Eva Tobisson, Senior Policy Adviser
Senior Research Associate at NAI
Eva Tobisson is a social anthropologist with forty years of experience from research, and from work with development cooperation and development policy. Her research focus has long been Tanzania. Her Ph.D. thesis (Gothenburg University 1986) Family Dynamics among the Kuria focussed on systems of social organisation of agro-pastoralists in Northern Tanzania in which women have pivotal kinship and economic roles, and processes of change due to both internal and external factors including the effects of government policies. Eva’s current interest concerns livelihood strategies in coastal communities in Zanzibar, in the context of national and global drivers of political and economic change. Through recurrent visits to Zanzibar over the past fifteen years, her research comprises a longitudinal assessment of the ways in which individuals and families are dealing with new situations associated with a volatile and constantly changing macroeconomic, social and political environment as well as the effects of climate change. Her most recent publications are Framing African Development. Challenging concepts (co-editor with K. Havnevik, T. Oestigaard and T. Virtanen, Brill 2016), and Concequences and Challenges of Tourism and Seaweed Farming. A narrative on a coastal community in Zanzibar. Western Indian Ocean Journal of Marine Sciences, Special Edition on Coastal Livelihoods, Vol 12, No 2, 2014.
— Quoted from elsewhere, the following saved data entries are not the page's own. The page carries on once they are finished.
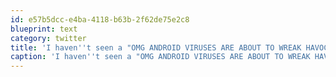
 ```yaml
---
id: e57b5dcc-e4ba-4118-b63b-2f62de75e2c8
blueprint: text
category: twitter
title: 'I haven''t seen a "OMG ANDROID VIRUSES ARE ABOUT TO WREAK HAVOC" story in at least 2 months. What''s up tech news sites?'
caption: 'I haven''t seen a "OMG ANDROID VIRUSES ARE ABOUT TO WREAK HAVOC" story in at least 2 months. What''s up tech news sites?'
---
```

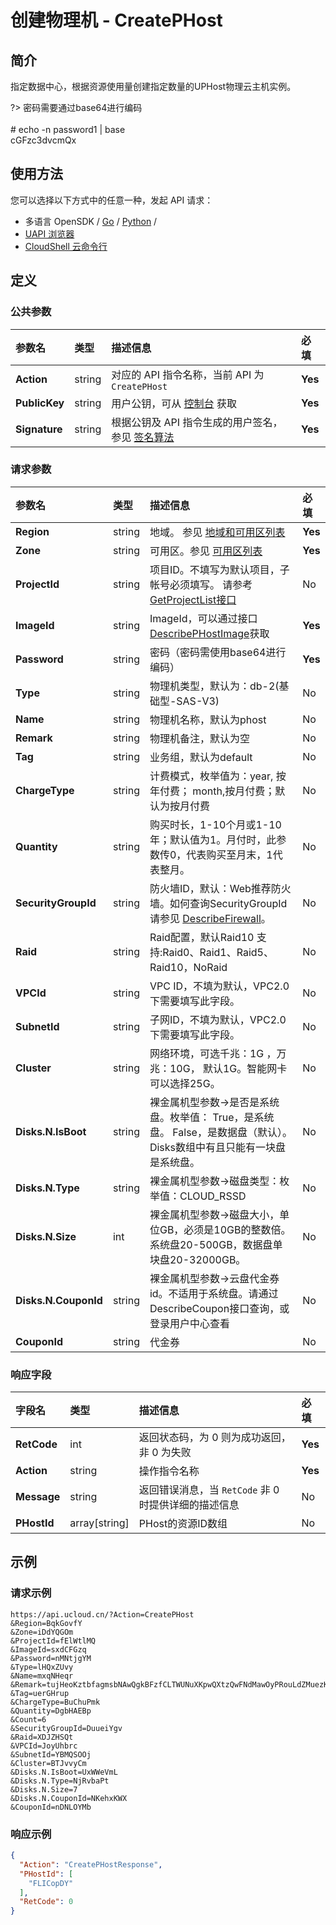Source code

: # 创建物理机 - CreatePHost

## 简介

指定数据中心，根据资源使用量创建指定数量的UPHost物理云主机实例。

?> 密码需要通过base64进行编码<br /><br /># echo -n password1 \| base<br />cGFzc3dvcmQx




## 使用方法

您可以选择以下方式中的任意一种，发起 API 请求：
- 多语言 OpenSDK / [Go](https://github.com/ucloud/ucloud-sdk-go) / [Python](https://github.com/ucloud/ucloud-sdk-python3) /
- [UAPI 浏览器](https://console.ucloud.cn/uapi/detail?id=CreatePHost)
- [CloudShell 云命令行](https://shell.ucloud.cn/)


## 定义

### 公共参数

| 参数名 | 类型 | 描述信息 | 必填 |
|:---|:---|:---|:---|
| **Action**     | string  | 对应的 API 指令名称，当前 API 为 `CreatePHost`                        | **Yes** |
| **PublicKey**  | string  | 用户公钥，可从 [控制台](https://console.ucloud.cn/uapi/apikey) 获取                                             | **Yes** |
| **Signature**  | string  | 根据公钥及 API 指令生成的用户签名，参见 [签名算法](api/summary/signature.md)  | **Yes** |

### 请求参数

| 参数名 | 类型 | 描述信息 | 必填 |
|:---|:---|:---|:---|
| **Region** | string | 地域。 参见 [地域和可用区列表](api/summary/regionlist) |**Yes**|
| **Zone** | string | 可用区。参见 [可用区列表](api/summary/regionlist) |**Yes**|
| **ProjectId** | string | 项目ID。不填写为默认项目，子帐号必须填写。 请参考[GetProjectList接口](api/summary/get_project_list) |No|
| **ImageId** | string | ImageId，可以通过接口 [DescribePHostImage](api/uphost-api/describe_phost_image.html)获取 |**Yes**|
| **Password** | string | 密码（密码需使用base64进行编码） |**Yes**|
| **Type** | string | 物理机类型，默认为：db-2(基础型-SAS-V3) |No|
| **Name** | string | 物理机名称，默认为phost |No|
| **Remark** | string | 物理机备注，默认为空 |No|
| **Tag** | string | 业务组，默认为default |No|
| **ChargeType** | string | 计费模式，枚举值为：year, 按年付费； month,按月付费；默认为按月付费 |No|
| **Quantity** | string | 购买时长，1-10个月或1-10年；默认值为1。月付时，此参数传0，代表购买至月末，1代表整月。 |No|
| **SecurityGroupId** | string | 防火墙ID，默认：Web推荐防火墙。如何查询SecurityGroupId请参见 [DescribeFirewall](api/unet-api/describe_firewall.html)。 |No|
| **Raid** | string | Raid配置，默认Raid10  支持:Raid0、Raid1、Raid5、Raid10，NoRaid |No|
| **VPCId** | string | VPC ID，不填为默认，VPC2.0下需要填写此字段。 |No|
| **SubnetId** | string | 子网ID，不填为默认，VPC2.0下需要填写此字段。 |No|
| **Cluster** | string | 网络环境，可选千兆：1G ，万兆：10G， 默认1G。智能网卡可以选择25G。 |No|
| **Disks.N.IsBoot** | string | 裸金属机型参数->是否是系统盘。枚举值： True，是系统盘。 False，是数据盘（默认）。Disks数组中有且只能有一块盘是系统盘。 |No|
| **Disks.N.Type** | string | 裸金属机型参数->磁盘类型：枚举值：CLOUD_RSSD |No|
| **Disks.N.Size** | int | 裸金属机型参数->磁盘大小，单位GB，必须是10GB的整数倍。系统盘20-500GB，数据盘单块盘20-32000GB。 |No|
| **Disks.N.CouponId** | string | 裸金属机型参数->云盘代金券id。不适用于系统盘。请通过DescribeCoupon接口查询，或登录用户中心查看 |No|
| **CouponId** | string | 代金券 |No|

### 响应字段

| 字段名 | 类型 | 描述信息 | 必填 |
|:---|:---|:---|:---|
| **RetCode** | int | 返回状态码，为 0 则为成功返回，非 0 为失败 |**Yes**|
| **Action** | string | 操作指令名称 |**Yes**|
| **Message** | string | 返回错误消息，当 `RetCode` 非 0 时提供详细的描述信息 |No|
| **PHostId** | array[string] | PHost的资源ID数组 |No|




## 示例

### 请求示例
    
```
https://api.ucloud.cn/?Action=CreatePHost
&Region=BqkGovfY
&Zone=iDdYQGOm
&ProjectId=fElWtlMQ
&ImageId=sxdCFGzq
&Password=nMNtjgYM
&Type=lHQxZUvy
&Name=mxqNHeqr
&Remark=tujHeoKztbfagmsbNAwQgkBFzfCLTWUNuXKpwQXtzQwFNdMawOyPRouLdZMuezKkyHmHvujRLBCwZqNYFtmehSDdowWzpXUuMmWgjnkyerzgncXzMxhoQTEOTkuPSojp
&Tag=uerGHrup
&ChargeType=BuChuPmk
&Quantity=DgbHAEBp
&Count=6
&SecurityGroupId=DuueiYgv
&Raid=XDJZHSQt
&VPCId=JoyUhbrc
&SubnetId=YBMQSOOj
&Cluster=BTJvvyCm
&Disks.N.IsBoot=UxWWeVmL
&Disks.N.Type=NjRvbaPt
&Disks.N.Size=7
&Disks.N.CouponId=NKehxKWX
&CouponId=nDNLOYMb
```

### 响应示例
    
```json
{
  "Action": "CreatePHostResponse",
  "PHostId": [
    "FLICopDY"
  ],
  "RetCode": 0
}
```






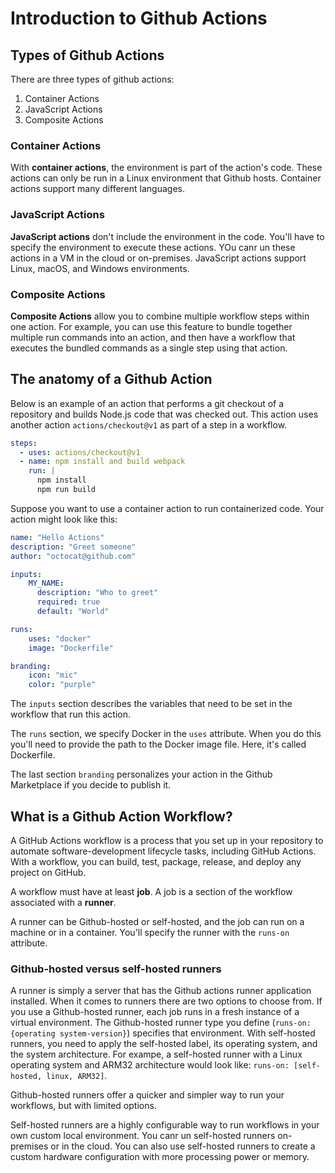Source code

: # Introduction to Github Actions

## Types of Github Actions

There are three types of github actions:

1. Container Actions
2. JavaScript Actions
3. Composite Actions

### Container Actions
With **container actions**, the environment is part of the action's code. These actions can only be run in a Linux environment that Github hosts. Container actions support many different languages.

### JavaScript Actions
**JavaScript actions** don't include the environment in the code. You'll have to specify the environment to execute these actions. YOu canr un these actions in a VM in the cloud or on-premises. JavaScript actions support Linux, macOS, and Windows environments.

### Composite Actions
**Composite Actions** allow you to combine multiple workflow steps within one action. For example, you can use this feature to bundle together multiple run commands into an action, and then have a workflow that executes the bundled commands as a single step using that action.

## The anatomy of a Github Action
Below is an example of an action that performs a git checkout of a repository and builds Node.js code that was checked out. This action uses another action `actions/checkout@v1` as part of a step in a workflow.

```yml
steps:
  - uses: actions/checkout@v1
  - name: npm install and build webpack
    run: |
      npm install
      npm run build
```

Suppose you want to use a container action to run containerized code. Your action might look like this:

```yml
name: "Hello Actions"
description: "Greet someone"
author: "octocat@github.com"

inputs:
    MY_NAME:
      description: "Who to greet"
      required: true
      default: "World"

runs:
    uses: "docker"
    image: "Dockerfile"

branding:
    icon: "mic"
    color: "purple"
```

The `inputs` section describes the variables that need to be set in the workflow that run this action.

The `runs` section, we specify Docker in the `uses` attribute. When you do this you'll need to provide the path to the Docker image file. Here, it's called Dockerfile.

The last section `branding` personalizes your action in the Github Marketplace if you decide to publish it.

## What is a Github Action Workflow?
A GitHub Actions workflow is a process that you set up in your repository to automate software-development lifecycle tasks, including GitHub Actions. With a workflow, you can build, test, package, release, and deploy any project on GitHub.

A workflow must have at least **job**. A job is a section of the workflow associated with a **runner**. 

A runner can be Github-hosted or self-hosted, and the job can run on a machine or in a container. You'll specify the runner with the `runs-on` attribute.

### Github-hosted versus self-hosted runners

A runner is simply a server that has the Github actions runner application installed. When it comes to runners there are two options to choose from. If you use a Github-hosted runner, each job runs in a fresh instance of a virtual environment. The Github-hosted runner type you define (`runs-on: {operating system-version}`) specifies that environment. With self-hosted runners, you need to apply the self-hosted label, its operating system, and the system architecture. For exampe, a self-hosted runner with a Linux operating system and ARM32 architecture would look like: `runs-on: [self-hosted, linux, ARM32]`.

Github-hosted runners offer a quicker and simpler way to run your workflows, but with limited options.

Self-hosted runners are a highly configurable way to run workflows in your own custom local environment. You canr un self-hosted runners on-premises or in the cloud. You can also use self-hosted runners to create a custom hardware configuration with more processing power or memory.
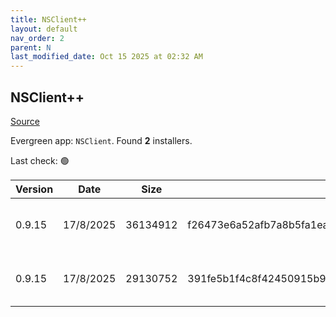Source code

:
 ```yaml
---
title: NSClient++
layout: default
nav_order: 2
parent: N
last_modified_date: Oct 15 2025 at 02:32 AM
---
```


## NSClient++

[Source](https://nsclient.org)

Evergreen app: `NSClient`. Found **2** installers.

Last check: 🟢

| Version | Date      | Size     | Sha256                                                           | Architecture | InstallerType | Type | URI                                                                                                                                                            |
| ------- | --------- | -------- | ---------------------------------------------------------------- | ------------ | ------------- | ---- | -------------------------------------------------------------------------------------------------------------------------------------------------------------- |
| 0.9.15  | 17/8/2025 | 36134912 | f26473e6a52afb7a8b5fa1ea099b2eb39eb57e57ca7d3547c0bf29334638cbe1 | x64          | Default       | msi  | [https://github.com/mickem/nscp/releases/download/0.9.15/NSCP-0.9.15-x64.msi](https://github.com/mickem/nscp/releases/download/0.9.15/NSCP-0.9.15-x64.msi)     |
| 0.9.15  | 17/8/2025 | 29130752 | 391fe5b1f4c8f42450915b9452e73f0318b8dcb54a8b038081914c8ad79ef445 | x86          | Default       | msi  | [https://github.com/mickem/nscp/releases/download/0.9.15/NSCP-0.9.15-Win32.msi](https://github.com/mickem/nscp/releases/download/0.9.15/NSCP-0.9.15-Win32.msi) |
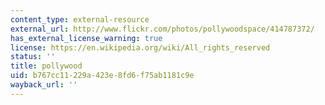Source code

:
 ```yaml
---
content_type: external-resource
external_url: http://www.flickr.com/photos/pollywoodspace/414787372/
has_external_license_warning: true
license: https://en.wikipedia.org/wiki/All_rights_reserved
status: ''
title: pollywood
uid: b767cc11-229a-423e-8fd6-f75ab1181c9e
wayback_url: ''
---
```

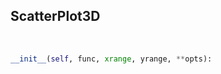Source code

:## <a id=McUtils.Plots.Plots.ScatterPlot3D>ScatterPlot3D</a>


<a id=McUtils.Plots.Plots.ScatterPlot3D.__init__>&nbsp;</a>
```python
__init__(self, func, xrange, yrange, **opts): 
```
Eva´s specialization in development policy dates back to the early 1980s when she joined the Development Studies Unit (DSU) at the Department of Social Anthropology, Stockholm University. The Unit managed a long-term collaboration contract between the Sida and the Department that involved, among other things, participation in the preparation, monitoring and evaluation of projects and programmes. She was Acting Director of DSU 1987-1992 and Director 1993-2000. In 2002 she joined the Ministry for Foreign Affairs (MFA) as a Senior Policy Adviser with a portfolio containing a number of thematic areas of development policy including research, social protection systems, methodology development for poverty reduction, and migration in a development perspective. Eva has been involved in drawing up and monitoring the implementation of major Swedish development policies since 2002, ranging from Sweden’s Policy for Global Development (2003) to the recent Policy Framework for Swedish Development Cooperation and Humanitarian Assistance (2016). She was responsible for developing the Government Strategy for Research Cooperation and Research in Development Cooperation (2015-2021), which guides Sida´s and the Swedish Research Council´s use of aid funds for research capacity building and development research. She also coordinated MFA´s contribution to the Bill to Parliament that forms the basis for Sweden´s national research policy 2017-2027. With the exception of an 18 months’ secondment to NAI in 2010-2012, she remained with the MFA up to her retirement in July 2017.